> _Aim of the task_
Quote exactly and only this range of lines in the data below: the line that holds "Towards third generation HOTT" to the line that holds "Upgrade: Treat Ψ(A)", both included.

(Saved data entries)
[Start of section]
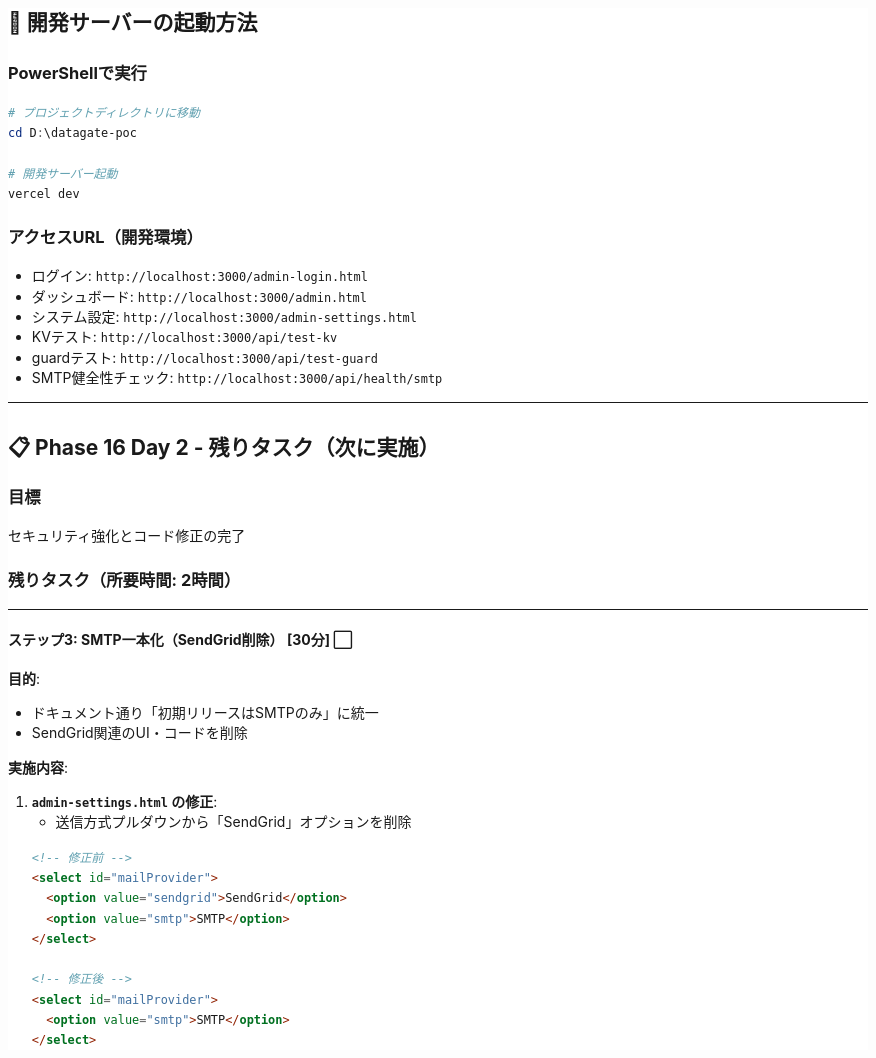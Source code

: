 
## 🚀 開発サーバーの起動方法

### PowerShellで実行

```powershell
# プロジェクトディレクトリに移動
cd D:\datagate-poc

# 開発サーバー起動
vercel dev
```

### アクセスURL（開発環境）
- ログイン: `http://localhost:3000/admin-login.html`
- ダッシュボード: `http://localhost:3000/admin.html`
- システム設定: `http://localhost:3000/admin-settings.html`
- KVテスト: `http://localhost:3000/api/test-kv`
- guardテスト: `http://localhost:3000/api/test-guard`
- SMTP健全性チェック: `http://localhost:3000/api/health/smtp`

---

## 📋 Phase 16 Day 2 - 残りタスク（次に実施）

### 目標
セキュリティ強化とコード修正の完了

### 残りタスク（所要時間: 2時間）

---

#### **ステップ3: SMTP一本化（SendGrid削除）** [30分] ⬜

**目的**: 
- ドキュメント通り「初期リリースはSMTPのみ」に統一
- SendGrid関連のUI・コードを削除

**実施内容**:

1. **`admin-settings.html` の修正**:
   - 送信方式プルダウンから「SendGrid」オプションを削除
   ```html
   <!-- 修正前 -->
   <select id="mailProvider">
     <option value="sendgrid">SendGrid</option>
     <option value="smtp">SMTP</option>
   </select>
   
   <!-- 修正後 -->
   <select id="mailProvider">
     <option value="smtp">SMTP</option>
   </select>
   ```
[End of section]
[Start of section]
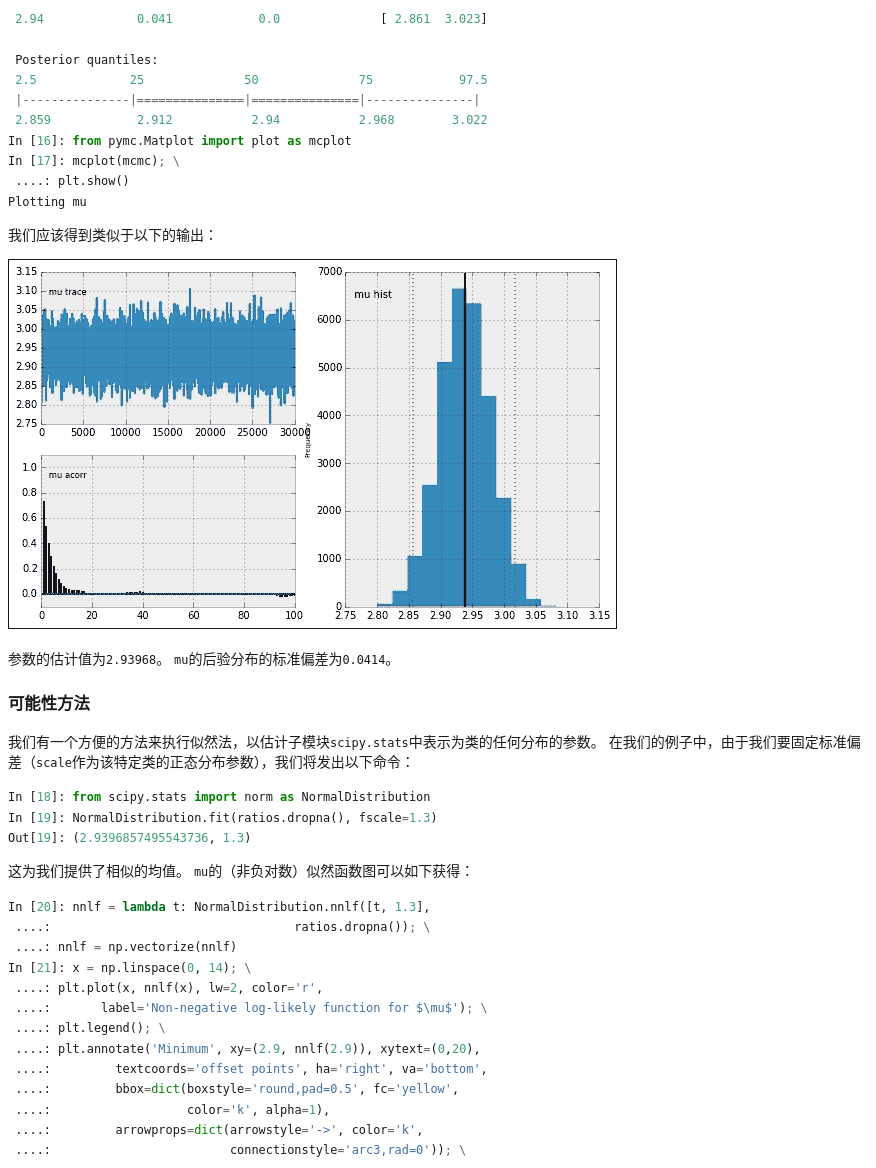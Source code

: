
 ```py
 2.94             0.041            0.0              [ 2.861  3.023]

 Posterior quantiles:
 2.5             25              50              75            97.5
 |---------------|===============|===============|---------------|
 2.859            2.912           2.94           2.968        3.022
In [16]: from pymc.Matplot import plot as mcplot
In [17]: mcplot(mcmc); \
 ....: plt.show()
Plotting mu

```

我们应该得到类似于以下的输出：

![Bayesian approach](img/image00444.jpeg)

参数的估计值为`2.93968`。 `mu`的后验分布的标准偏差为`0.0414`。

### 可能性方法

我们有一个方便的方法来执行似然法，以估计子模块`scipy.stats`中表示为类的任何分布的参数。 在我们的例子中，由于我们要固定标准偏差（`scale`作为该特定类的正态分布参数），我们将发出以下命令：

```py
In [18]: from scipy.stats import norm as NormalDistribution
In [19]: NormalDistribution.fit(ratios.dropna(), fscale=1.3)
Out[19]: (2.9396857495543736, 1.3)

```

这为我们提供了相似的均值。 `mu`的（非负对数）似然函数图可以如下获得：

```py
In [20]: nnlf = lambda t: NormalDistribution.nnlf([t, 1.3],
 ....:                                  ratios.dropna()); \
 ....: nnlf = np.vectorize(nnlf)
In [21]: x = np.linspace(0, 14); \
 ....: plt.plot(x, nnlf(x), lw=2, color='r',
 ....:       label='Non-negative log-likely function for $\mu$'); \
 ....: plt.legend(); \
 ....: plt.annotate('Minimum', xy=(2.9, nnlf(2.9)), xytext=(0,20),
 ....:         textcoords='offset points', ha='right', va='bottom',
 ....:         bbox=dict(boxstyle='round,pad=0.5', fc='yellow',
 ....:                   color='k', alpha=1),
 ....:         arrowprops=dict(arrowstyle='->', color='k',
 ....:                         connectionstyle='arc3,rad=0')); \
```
[End of section]
[Start of section]
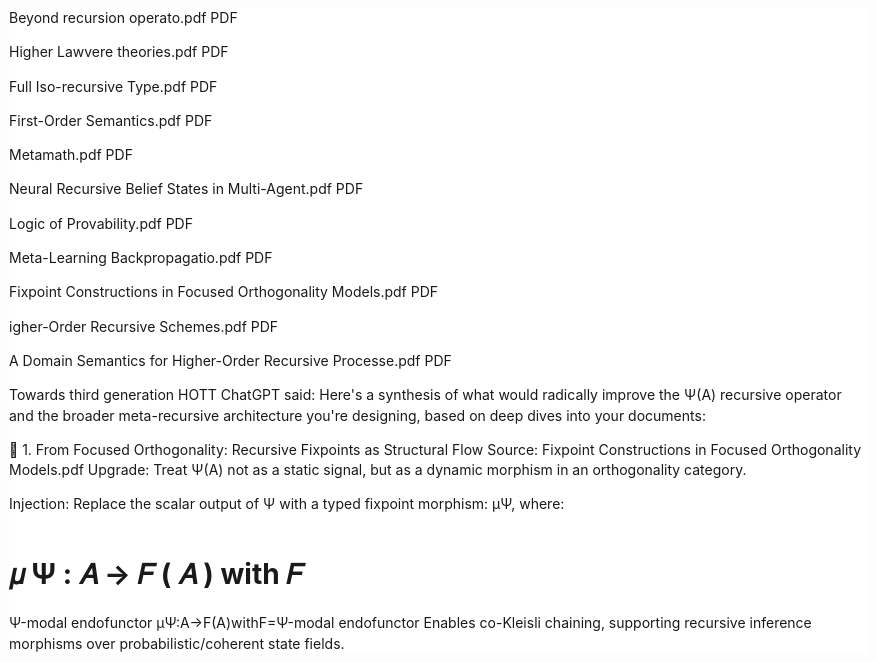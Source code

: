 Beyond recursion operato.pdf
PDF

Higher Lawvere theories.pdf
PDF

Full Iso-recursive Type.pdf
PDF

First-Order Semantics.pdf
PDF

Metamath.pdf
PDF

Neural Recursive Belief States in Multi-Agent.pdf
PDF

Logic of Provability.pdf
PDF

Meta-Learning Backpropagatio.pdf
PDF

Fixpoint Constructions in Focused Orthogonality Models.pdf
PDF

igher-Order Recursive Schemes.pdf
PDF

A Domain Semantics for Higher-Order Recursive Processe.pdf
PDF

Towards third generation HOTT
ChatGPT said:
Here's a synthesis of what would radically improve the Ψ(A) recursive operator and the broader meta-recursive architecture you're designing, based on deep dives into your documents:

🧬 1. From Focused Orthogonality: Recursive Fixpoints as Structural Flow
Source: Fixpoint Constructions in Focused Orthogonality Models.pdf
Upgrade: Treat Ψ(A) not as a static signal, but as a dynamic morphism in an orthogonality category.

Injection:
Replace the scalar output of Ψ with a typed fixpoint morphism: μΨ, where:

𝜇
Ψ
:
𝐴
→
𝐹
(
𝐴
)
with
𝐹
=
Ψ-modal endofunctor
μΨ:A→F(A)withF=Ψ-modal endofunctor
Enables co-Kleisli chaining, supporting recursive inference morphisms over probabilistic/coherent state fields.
[End of section]
> _Task response_
Towards third generation HOTT
ChatGPT said:
Here's a synthesis of what would radically improve the Ψ(A) recursive operator and the broader meta-recursive architecture you're designing, based on deep dives into your documents:

🧬 1. From Focused Orthogonality: Recursive Fixpoints as Structural Flow
Source: Fixpoint Constructions in Focused Orthogonality Models.pdf
Upgrade: Treat Ψ(A) not as a static signal, but as a dynamic morphism in an orthogonality category.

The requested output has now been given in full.